Required work -> Images are to be excluded, and the rest of the data repeated exactly.

Document images with source code:
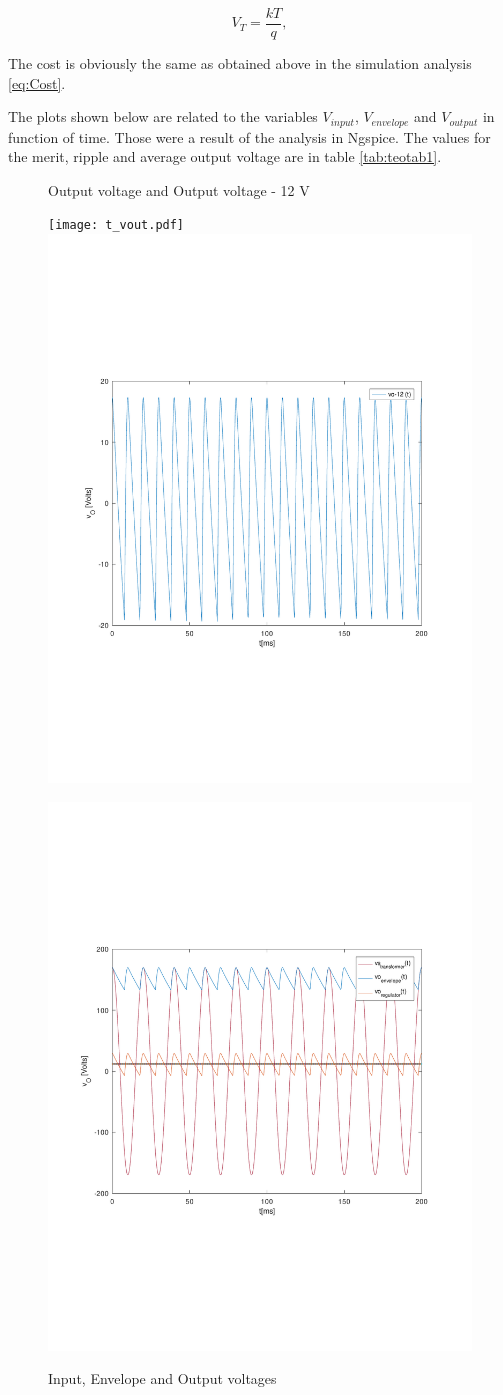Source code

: \begin{equation}
    V_{T} = \frac{kT}{q},
    \label{eq:Ac3}
\end{equation}

The cost is obviously the same as obtained above in the simulation analysis \ref{eq:Cost}.

The plots shown below are related to the variables $V_{input}$, $V_{envelope}$ and $V_{output}$ in function of time. Those were a result of the analysis in Ngspice. The values for the merit, ripple and average output voltage are in table \ref{tab:teotab1}.


\begin{figure}[!ht] \centering
\caption{Output voltage and Output voltage - 12 V}
\squeezeup 
\squeezeup 
\squeezeup 
\squeezeup 
\squeezeup 
\texttt{[image: t\_vout.pdf]}
\includegraphics[width=0.45\linewidth]{deviation.pdf}
\squeezeup 
\squeezeup 
\squeezeup 
\squeezeup 
\caption{Input, Envelope and Output voltages}
\squeezeup 
\squeezeup 
\squeezeup 
\squeezeup 
\squeezeup 
\squeezeup 
\squeezeup 
\includegraphics[width=0.7\linewidth]{all_vout.pdf}
\label{fig:simulation_5}
\end{figure}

Exercise solution ->
Source code

: \begin{equation}
    V_{T} = \frac{kT}{q},
    \label{eq:Ac3}
\end{equation}

The cost is obviously the same as obtained above in the simulation analysis \ref{eq:Cost}.

The plots shown below are related to the variables $V_{input}$, $V_{envelope}$ and $V_{output}$ in function of time. Those were a result of the analysis in Ngspice. The values for the merit, ripple and average output voltage are in table \ref{tab:teotab1}.


\begin{figure}[!ht] \centering
\caption{Output voltage and Output voltage - 12 V}
\squeezeup 
\squeezeup 
\squeezeup 
\squeezeup 
\squeezeup 
\texttt{[image: t\_vout.pdf]}
\includegraphics[width=0.45\linewidth]{deviation.pdf}
\squeezeup 
\squeezeup 
\squeezeup 
\squeezeup 
\caption{Input, Envelope and Output voltages}
\squeezeup 
\squeezeup 
\squeezeup 
\squeezeup 
\squeezeup 
\squeezeup 
\squeezeup 
\includegraphics[width=0.7\linewidth]{all_vout.pdf}
\label{fig:simulation_5}
\end{figure}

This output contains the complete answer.